*Aim of the exercise:* Only the last stretch of the records is wanted: restate word for word the line with "485.[iOS 按钮动画]" and every line after it.

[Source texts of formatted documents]

——

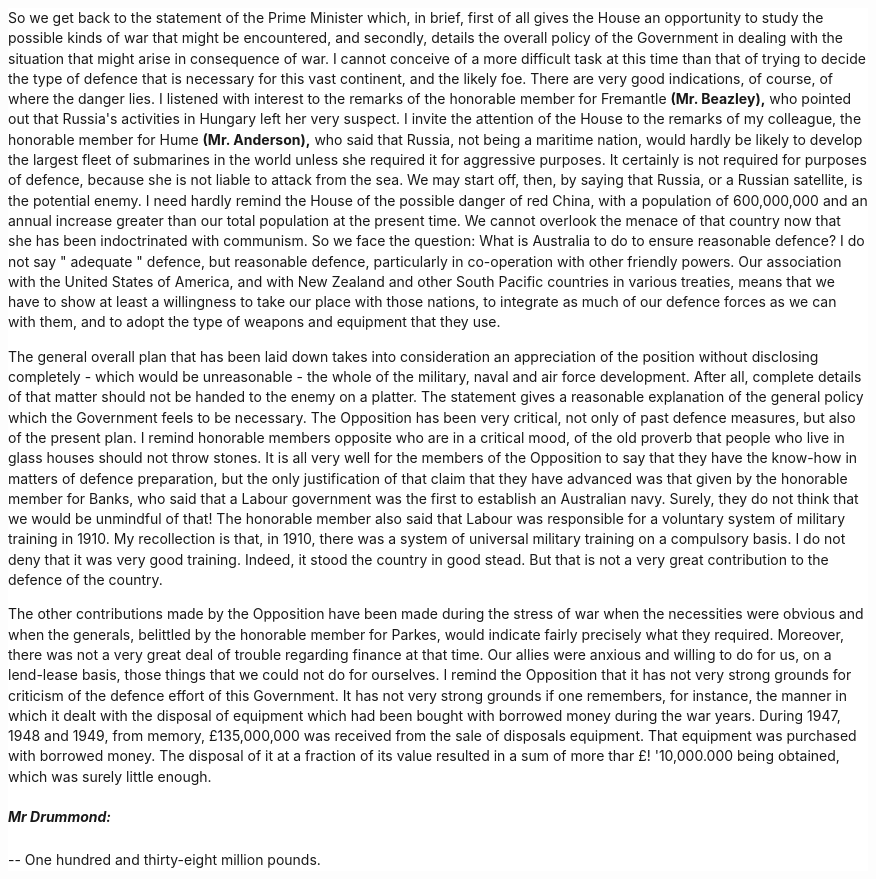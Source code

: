 So we get back to the statement of the Prime Minister which, in brief, first of all gives the House an opportunity to study the possible kinds of war that might be encountered, and secondly, details the overall policy of the Government in dealing with the situation that might arise in consequence of war. I cannot conceive of a more difficult task at this time than that of trying to decide the type of defence that is necessary for this vast continent, and the likely foe. There are very good indications, of course, of where the danger lies. I listened with interest to the remarks of the honorable member for Fremantle  **(Mr. Beazley),**  who pointed out that Russia's activities in Hungary left her very suspect. I invite the attention of the House to the remarks of my colleague, the honorable member for Hume  **(Mr. Anderson),**  who said that Russia, not being a maritime nation, would hardly be likely to develop the largest fleet of submarines in the world unless she required it for aggressive purposes. It certainly is not required for purposes of defence, because she is not liable to attack from the sea. We may start off, then, by saying that Russia, or a Russian satellite, is the potential enemy. I need hardly remind the House of the possible danger of red China, with a population of 600,000,000 and an annual increase greater than our total population at the present time. We cannot overlook the menace of that country now that she has been indoctrinated with communism. So we face the question: What is Australia to do to ensure reasonable defence? I do not say " adequate " defence, but reasonable defence, particularly in co-operation with other friendly powers. Our association with the United States of America, and with New Zealand and other South Pacific countries in various treaties, means that we have to show at least a willingness to take our place with those nations, to integrate as much of our defence forces as we can with them, and to adopt the type of weapons and equipment that they use. 

The general overall plan that has been laid down takes into consideration an appreciation of the position without disclosing completely - which would be unreasonable - the whole of the military, naval and air force development. After all, complete details of that matter should not be handed to the enemy on a platter. The statement gives a reasonable explanation of the general policy which the Government feels to be necessary. The Opposition has been very critical, not only of past defence measures, but also of the present plan. I remind honorable members opposite who are in a critical mood, of the old proverb that people who live in glass houses should not throw stones. It is all very well for the members of the Opposition to say that they have the know-how in matters of defence preparation, but the only justification of that claim that they have advanced was that given by the honorable member for Banks, who said that a Labour government was the first to establish an Australian navy. Surely, they do not think that we would be unmindful of that! The honorable member also said that Labour was responsible for a voluntary system of military training in 1910. My recollection is that, in 1910, there was a system of universal military training on a compulsory basis. I do not deny that it was very good training. Indeed, it stood the country in good stead. But that is not a very great contribution to the defence of the country. 

The other contributions made by the Opposition have been made during the stress of war when the necessities were obvious and when the generals, belittled by the honorable member for Parkes, would indicate fairly precisely what they required. Moreover, there was not a very great deal of trouble regarding finance at that time. Our allies were anxious and willing to do for us, on a lend-lease basis, those things that we could not do for ourselves. I remind the Opposition that it has not very strong grounds for criticism of the defence effort of this Government. It has not very strong grounds if one remembers, for instance, the manner in which it dealt with the disposal of equipment which had been bought with borrowed money during the war years. During 1947, 1948 and 1949, from memory, £135,000,000 was received from the sale of disposals equipment. That equipment was purchased with borrowed money. The disposal of it at a fraction of its value resulted in a sum of more thar £! '10,000.000 being obtained, which was surely little enough. 

##### Mr Drummond:

--  One hundred and thirty-eight million pounds. 
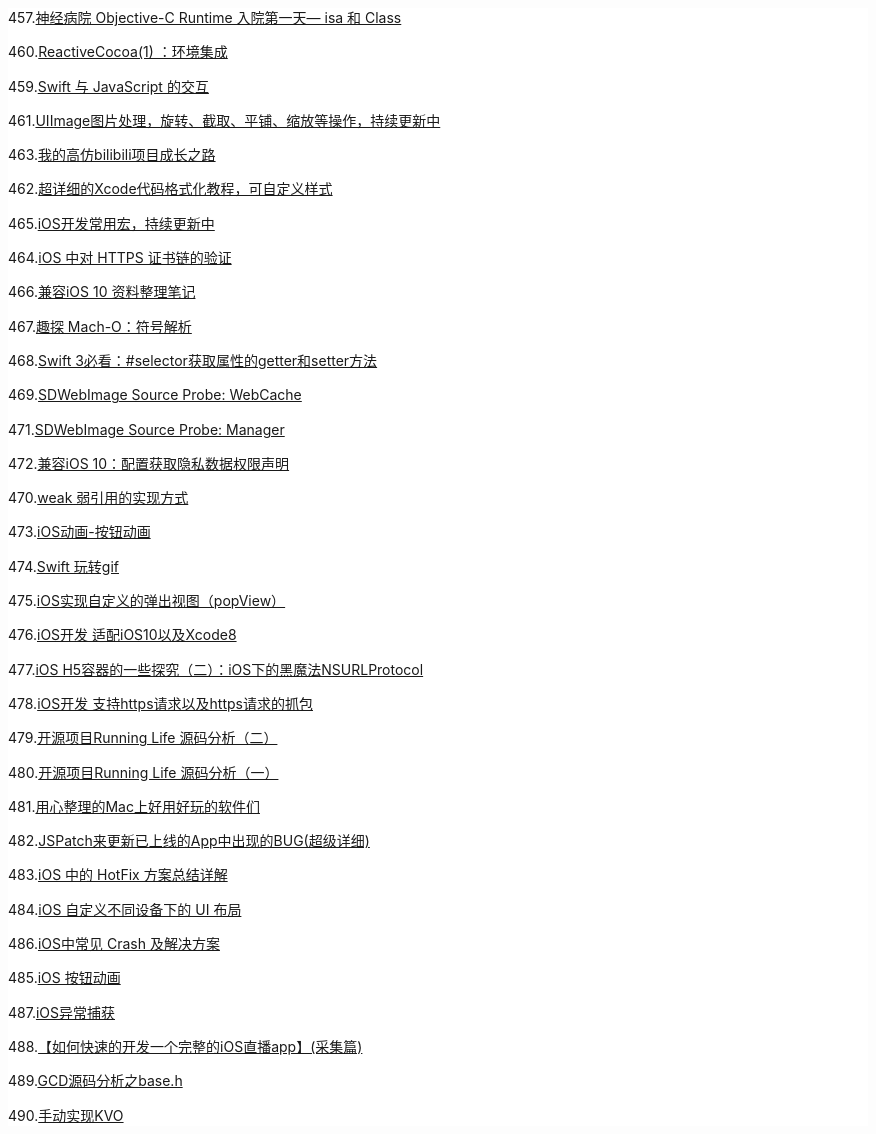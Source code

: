 457.[神经病院 Objective-C Runtime 入院第一天— isa 和 Class](http://ios.jobbole.com/89209/)

460.[ReactiveCocoa(1) ：环境集成](http://ios.jobbole.com/89131/)

459.[Swift 与 JavaScript 的交互](http://ios.jobbole.com/89195/)

461.[UIImage图片处理，旋转、截取、平铺、缩放等操作，持续更新中](http://ios.jobbole.com/89128/)

463.[我的高仿bilibili项目成长之路](http://ios.jobbole.com/89081/)

462.[超详细的Xcode代码格式化教程，可自定义样式](http://ios.jobbole.com/89104/)

465.[iOS开发常用宏，持续更新中](http://ios.jobbole.com/89067/)

464.[iOS 中对 HTTPS 证书链的验证](http://ios.jobbole.com/89070/)

466.[兼容iOS 10 资料整理笔记](http://ios.jobbole.com/89028/)

467.[趣探 Mach-O：符号解析](http://ios.jobbole.com/89026/)

468.[Swift 3必看：#selector获取属性的getter和setter方法](http://ios.jobbole.com/89023/)

469.[SDWebImage Source Probe: WebCache](http://ios.jobbole.com/89018/)

471.[SDWebImage Source Probe: Manager](http://ios.jobbole.com/89008/)

472.[兼容iOS 10：配置获取隐私数据权限声明](http://ios.jobbole.com/88998/)

470.[weak 弱引用的实现方式](http://ios.jobbole.com/89012/)

473.[iOS动画-按钮动画](http://ios.jobbole.com/88994/)

474.[Swift 玩转gif](http://ios.jobbole.com/88988/)

475.[iOS实现自定义的弹出视图（popView）](http://ios.jobbole.com/88984/)

476.[iOS开发 适配iOS10以及Xcode8](http://ios.jobbole.com/88982/)

477.[iOS H5容器的一些探究（二）：iOS下的黑魔法NSURLProtocol](http://ios.jobbole.com/88980/)

478.[iOS开发 支持https请求以及https请求的抓包](http://ios.jobbole.com/88969/)

479.[开源项目Running Life 源码分析（二）](http://ios.jobbole.com/88965/)

480.[开源项目Running Life 源码分析（一）](http://ios.jobbole.com/88954/)

481.[用心整理的Mac上好用好玩的软件们](http://ios.jobbole.com/88899/)

482.[JSPatch来更新已上线的App中出现的BUG(超级详细)](http://ios.jobbole.com/88894/)

483.[iOS 中的 HotFix 方案总结详解](http://ios.jobbole.com/88863/)

484.[iOS 自定义不同设备下的 UI 布局](http://ios.jobbole.com/88859/)

486.[iOS中常见 Crash 及解决方案](http://ios.jobbole.com/88851/)

485.[iOS 按钮动画](http://ios.jobbole.com/88855/)

487.[iOS异常捕获](http://ios.jobbole.com/88847/)

488.[【如何快速的开发一个完整的iOS直播app】(采集篇)](http://ios.jobbole.com/88838/)

489.[GCD源码分析之base.h](http://ios.jobbole.com/88832/)

490.[手动实现KVO](http://ios.jobbole.com/88828/)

——

*Task answer:*
485.[iOS 按钮动画](http://ios.jobbole.com/88855/)

487.[iOS异常捕获](http://ios.jobbole.com/88847/)

488.[【如何快速的开发一个完整的iOS直播app】(采集篇)](http://ios.jobbole.com/88838/)

489.[GCD源码分析之base.h](http://ios.jobbole.com/88832/)

490.[手动实现KVO](http://ios.jobbole.com/88828/)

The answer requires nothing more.